More Fear and Loathing
Something similar happened again but this time with a group of younger teens from the area. Without going into too much story I started to apply the core conditions to my dealings with them whenever I had cause to. It really has made a huge difference with them. I realise that they were picking up on my distrust and judgement of their behaviour; once I started to meet them as real people I have had very little hassle with them. In fact they will now come up and chat the way children do whenever I am out working in the garden or on the cars. The other morning when I went to walk the dog there was a small group of them sitting on the wall. Rather than getting the usual dirty looks I got a ‘howareya mister!’ from them. So I can say that even in the most difficult relationships no matter how troubled they seem, using the core conditions will help improve them for the better. Perhaps only small steps at a time but steps towards something better never the less.
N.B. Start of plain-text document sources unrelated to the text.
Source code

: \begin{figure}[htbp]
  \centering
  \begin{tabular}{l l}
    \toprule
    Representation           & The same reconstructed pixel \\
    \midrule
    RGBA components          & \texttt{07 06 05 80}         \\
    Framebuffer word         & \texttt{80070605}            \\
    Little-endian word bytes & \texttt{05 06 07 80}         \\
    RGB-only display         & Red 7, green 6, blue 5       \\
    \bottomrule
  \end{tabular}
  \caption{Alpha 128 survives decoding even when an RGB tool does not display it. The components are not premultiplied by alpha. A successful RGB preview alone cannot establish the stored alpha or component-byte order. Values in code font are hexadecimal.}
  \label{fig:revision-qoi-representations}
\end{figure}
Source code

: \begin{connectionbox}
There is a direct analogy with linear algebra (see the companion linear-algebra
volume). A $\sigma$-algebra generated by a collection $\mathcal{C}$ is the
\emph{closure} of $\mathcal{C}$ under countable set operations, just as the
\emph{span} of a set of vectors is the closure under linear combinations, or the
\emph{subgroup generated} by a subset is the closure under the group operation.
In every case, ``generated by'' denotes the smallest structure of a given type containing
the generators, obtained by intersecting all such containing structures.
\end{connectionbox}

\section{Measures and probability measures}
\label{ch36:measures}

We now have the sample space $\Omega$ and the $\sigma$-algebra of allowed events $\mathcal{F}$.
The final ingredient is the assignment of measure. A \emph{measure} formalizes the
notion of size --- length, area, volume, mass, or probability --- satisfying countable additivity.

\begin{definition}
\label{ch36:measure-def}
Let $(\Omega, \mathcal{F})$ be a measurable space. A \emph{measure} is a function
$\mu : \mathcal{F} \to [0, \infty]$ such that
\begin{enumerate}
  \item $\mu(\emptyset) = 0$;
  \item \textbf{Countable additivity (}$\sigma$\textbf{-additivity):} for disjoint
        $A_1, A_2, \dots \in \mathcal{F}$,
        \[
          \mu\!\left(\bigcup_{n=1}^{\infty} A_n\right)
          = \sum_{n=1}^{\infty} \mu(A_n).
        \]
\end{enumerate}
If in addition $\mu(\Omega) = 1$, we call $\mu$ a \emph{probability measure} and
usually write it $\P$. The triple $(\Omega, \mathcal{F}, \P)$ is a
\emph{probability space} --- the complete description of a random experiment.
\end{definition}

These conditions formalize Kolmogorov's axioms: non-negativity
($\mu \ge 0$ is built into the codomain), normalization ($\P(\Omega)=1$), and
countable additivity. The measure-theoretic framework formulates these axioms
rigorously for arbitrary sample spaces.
Heinlein, R. A. (1961). Stranger in a Strange Land. Berkley Publishing Group.
O'Farrell, U. (Reprint 2001). First Steps in Counselling. Dublin: Veritas.
Rogers, C. (1980). Way of Being. Boston: Houghton Mifflin.
Rogers, C. (2005). The Carl Rogers Reader edited by Kirschenbaum & Henderson. London: Counstable & Robertson.
Sanders, P. (2006). The Person Centred Counselling Primer. Trowbridge, UK: Cromwell Press.
Wilson, R. A. (1994). Prometheus Rising. Arizona: Falcon.